This post was sponsored by bus.com, and all opinions expressed in this post are our own.
In these waning days of summer, we are already thinking ahead to ‘Back to School’ season, and of course one of the most ubiquitous sights of the school year is the big yellow bus. Do you worry about your child taking the bus to school? According to the National Highway Traffic Safety Administration (NHTSA) a “school bus is the safest vehicle on the road—your child is much safer taking a bus to and from school than traveling by car”. In fact, students are about 70X more likely to arrive at school safely when taking a school bus instead of a car. That is because school buses are specially designed (e.g. bright colors and lights) and intensively regulated to be as safe as possible. In many ways, the greater risk for a child is in approaching and leaving the bus than being on the bus. The same could be said for public and coach buses (rented or commercial).
In addition to school buses, commercial buses are also considered to be one of the most environmentally-sustainable and cost-efficient modes of transportation around. A study conducted on behalf of the American Bus Association Foundation concluded that highway motorcoaches, van pools, and transit buses are some of the greenest travel options around. Being cost and energy-efficient, buses are a great option for group travel (e.g. to and from events) and now services like bus.com have made it even easier to select the right one for your needs.

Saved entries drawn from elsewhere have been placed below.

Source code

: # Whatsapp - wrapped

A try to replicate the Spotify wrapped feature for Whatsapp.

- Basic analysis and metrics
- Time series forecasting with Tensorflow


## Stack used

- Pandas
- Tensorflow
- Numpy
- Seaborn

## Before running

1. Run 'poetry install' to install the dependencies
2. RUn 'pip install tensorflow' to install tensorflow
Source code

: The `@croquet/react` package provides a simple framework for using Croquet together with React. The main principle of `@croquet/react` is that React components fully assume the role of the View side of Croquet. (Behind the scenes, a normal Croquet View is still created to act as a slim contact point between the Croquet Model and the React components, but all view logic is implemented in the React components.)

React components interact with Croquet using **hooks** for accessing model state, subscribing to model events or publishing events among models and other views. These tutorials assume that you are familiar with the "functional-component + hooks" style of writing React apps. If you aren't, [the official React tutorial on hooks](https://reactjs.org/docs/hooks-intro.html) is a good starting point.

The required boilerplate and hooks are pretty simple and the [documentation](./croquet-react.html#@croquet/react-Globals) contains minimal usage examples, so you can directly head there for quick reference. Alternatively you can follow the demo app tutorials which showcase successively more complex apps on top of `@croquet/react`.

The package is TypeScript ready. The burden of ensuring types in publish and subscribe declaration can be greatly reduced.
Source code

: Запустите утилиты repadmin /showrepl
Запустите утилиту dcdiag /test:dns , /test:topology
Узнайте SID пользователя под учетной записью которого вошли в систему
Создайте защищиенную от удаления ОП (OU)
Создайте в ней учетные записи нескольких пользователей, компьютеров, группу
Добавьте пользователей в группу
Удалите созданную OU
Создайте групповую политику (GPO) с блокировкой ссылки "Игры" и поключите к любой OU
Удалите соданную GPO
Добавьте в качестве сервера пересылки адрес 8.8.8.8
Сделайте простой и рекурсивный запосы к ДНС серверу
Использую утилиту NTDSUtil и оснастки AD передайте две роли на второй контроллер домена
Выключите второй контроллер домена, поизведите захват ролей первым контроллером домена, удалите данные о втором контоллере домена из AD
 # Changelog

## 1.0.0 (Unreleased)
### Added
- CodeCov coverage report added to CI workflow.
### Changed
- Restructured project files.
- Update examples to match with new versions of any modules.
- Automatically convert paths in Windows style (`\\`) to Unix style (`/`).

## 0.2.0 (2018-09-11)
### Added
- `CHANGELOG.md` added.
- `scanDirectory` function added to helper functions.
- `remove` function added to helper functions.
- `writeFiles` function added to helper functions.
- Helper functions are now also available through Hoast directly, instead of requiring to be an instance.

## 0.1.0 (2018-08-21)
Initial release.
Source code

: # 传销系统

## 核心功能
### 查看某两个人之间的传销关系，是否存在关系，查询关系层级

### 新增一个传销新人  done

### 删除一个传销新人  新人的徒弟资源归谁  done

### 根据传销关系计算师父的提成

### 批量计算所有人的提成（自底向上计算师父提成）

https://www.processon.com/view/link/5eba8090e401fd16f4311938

So while buses are energy-efficient, cost-efficient and generally safe, it is also important to be mindful of a number of things that are important for bus safety, whether it be a school bus or a charter bus. Bus safety rules and guidelines can be summarized within the following categories:
Know who’s driving the bus
Every time we get on a bus, we expect that it is in perfect working order and the driver is licensed and prepared for the ride. For school buses and public transportation, we leave those considerations to school and city administration officials. However, for chartering a bus it is important to do some due diligence in advance. A service like bus.com provides a simple way to feel more confident about charting a bus, as they vet the bus service, and the drivers, beforehand and driver/service ratings give an indication of the reliability of the service. When renting from a private company directly, it would be helpful to ask about driver and bus safety records, review company records from independent sources and of course, keep contact information close at hand in case it is needed to get in touch with them on the day of the trip.
Getting Safely On the Bus
The key to safely boarding a bus is to not be in a rush. This means arriving early at the bus stop (at least 5 mins, if possible), and not to run for or after a bus. It is also important to wait in designated safe zones, away from the curb and to wait for the bus to come to a complete stop and for the doors to open. Children should be reminded that running and pushing others can be dangerous near roads, so horseplay is not recommended at bus stops. Those boarding the bus should first wait for anyone disembarking to do so safely. Holding the handrail is recommended to help keep you steady as you board, especially if there is a long line of impatient kids or adults waiting to get on.
Riding the Bus Safely
Most school buses and large coach buses don’t have seat belts and, according to the NHTSA, for good reason. NHTSA has designated school buses to follow the concept of “compartmentalization”, which protects children from crashes by strong, closely-spaced seats that have energy-absorbing seat backs. However, this requires everyone on the bus to be seated at all times with limited movement, clear aisles and for any large bags to be under seats or on laps. The bus drivers should be able to share any additional safety information specific to the type of bus you (or your child) may be on, so it is important to pay attention to what they have to say. Kids should be reminded that it is safest to open bus windows only halfway, never throw anything out of a bus, and always keep your head and arms inside the bus.
Leaving the Bus Safely
Patience is again the key to staying safe as you leave the bus. It is important for the bus to come to a complete stop and the doors to open fully before disembarking. Perhaps it should go without saying, but the most efficient way is for the passengers in front to get off first without any pushing and shoving. Using handrails again is recommended and you should take the time you need to navigate the steps safely. Children especially should be reminded of the ‘blind spots’ immediately in front of and behind buses, as well as along each side. After disembarking, the goal should be to safely get away from the bus as quickly as possible and always have the driver’s attention (and a signal if possible) before crossing in front of the bus. Some local regulations require an extendable crossing arm be mounted on the front of school buses to keep children out of the blind spot in front of the bus. If crossing the street is required, remember to look both ways as drivers passing the bus will also have a restricted line of sight.
Riding the bus can be fun, economical and safe for travelers of all ages, whether it is the daily commute or a chartered bus for a special event.